┌────────

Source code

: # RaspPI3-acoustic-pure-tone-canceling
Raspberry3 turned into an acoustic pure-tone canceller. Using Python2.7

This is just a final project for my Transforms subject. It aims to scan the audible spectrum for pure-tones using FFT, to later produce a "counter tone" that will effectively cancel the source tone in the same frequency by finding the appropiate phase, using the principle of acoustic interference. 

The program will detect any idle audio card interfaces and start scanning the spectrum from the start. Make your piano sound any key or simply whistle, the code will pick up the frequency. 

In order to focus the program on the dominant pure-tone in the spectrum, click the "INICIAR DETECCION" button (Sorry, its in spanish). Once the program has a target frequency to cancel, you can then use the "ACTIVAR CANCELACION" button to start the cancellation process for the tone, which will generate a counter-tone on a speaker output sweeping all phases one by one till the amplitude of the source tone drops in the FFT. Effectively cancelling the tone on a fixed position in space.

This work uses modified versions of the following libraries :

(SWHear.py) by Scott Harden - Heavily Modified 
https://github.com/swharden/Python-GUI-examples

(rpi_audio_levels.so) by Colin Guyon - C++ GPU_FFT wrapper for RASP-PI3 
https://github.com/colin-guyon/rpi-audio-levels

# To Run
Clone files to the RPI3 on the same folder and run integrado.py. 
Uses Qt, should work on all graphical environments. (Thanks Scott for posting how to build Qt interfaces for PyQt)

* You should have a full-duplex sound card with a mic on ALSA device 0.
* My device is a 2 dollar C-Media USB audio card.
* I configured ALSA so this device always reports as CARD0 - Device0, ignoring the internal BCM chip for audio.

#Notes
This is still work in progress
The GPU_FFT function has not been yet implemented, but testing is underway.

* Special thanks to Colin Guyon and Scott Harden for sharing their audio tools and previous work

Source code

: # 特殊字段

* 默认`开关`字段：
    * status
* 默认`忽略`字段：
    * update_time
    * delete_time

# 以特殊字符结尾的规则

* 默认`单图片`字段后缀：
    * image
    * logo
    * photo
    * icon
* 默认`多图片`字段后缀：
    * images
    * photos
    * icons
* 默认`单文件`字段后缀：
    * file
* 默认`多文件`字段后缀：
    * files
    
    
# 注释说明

└────────

__EXERCISE REQUIREMENTS__: The answer must be the full listing, restated word for word.

__ANSWER BELOW__:
Source code

: # RaspPI3-acoustic-pure-tone-canceling
Raspberry3 turned into an acoustic pure-tone canceller. Using Python2.7

This is just a final project for my Transforms subject. It aims to scan the audible spectrum for pure-tones using FFT, to later produce a "counter tone" that will effectively cancel the source tone in the same frequency by finding the appropiate phase, using the principle of acoustic interference. 

The program will detect any idle audio card interfaces and start scanning the spectrum from the start. Make your piano sound any key or simply whistle, the code will pick up the frequency. 

In order to focus the program on the dominant pure-tone in the spectrum, click the "INICIAR DETECCION" button (Sorry, its in spanish). Once the program has a target frequency to cancel, you can then use the "ACTIVAR CANCELACION" button to start the cancellation process for the tone, which will generate a counter-tone on a speaker output sweeping all phases one by one till the amplitude of the source tone drops in the FFT. Effectively cancelling the tone on a fixed position in space.

This work uses modified versions of the following libraries :

(SWHear.py) by Scott Harden - Heavily Modified 
https://github.com/swharden/Python-GUI-examples

(rpi_audio_levels.so) by Colin Guyon - C++ GPU_FFT wrapper for RASP-PI3 
https://github.com/colin-guyon/rpi-audio-levels

# To Run
Clone files to the RPI3 on the same folder and run integrado.py. 
Uses Qt, should work on all graphical environments. (Thanks Scott for posting how to build Qt interfaces for PyQt)

* You should have a full-duplex sound card with a mic on ALSA device 0.
* My device is a 2 dollar C-Media USB audio card.
* I configured ALSA so this device always reports as CARD0 - Device0, ignoring the internal BCM chip for audio.

#Notes
This is still work in progress
The GPU_FFT function has not been yet implemented, but testing is underway.

* Special thanks to Colin Guyon and Scott Harden for sharing their audio tools and previous work

Source code

: # 特殊字段

* 默认`开关`字段：
    * status
* 默认`忽略`字段：
    * update_time
    * delete_time

# 以特殊字符结尾的规则

* 默认`单图片`字段后缀：
    * image
    * logo
    * photo
    * icon
* 默认`多图片`字段后缀：
    * images
    * photos
    * icons
* 默认`单文件`字段后缀：
    * file
* 默认`多文件`字段后缀：
    * files
    
    
# 注释说明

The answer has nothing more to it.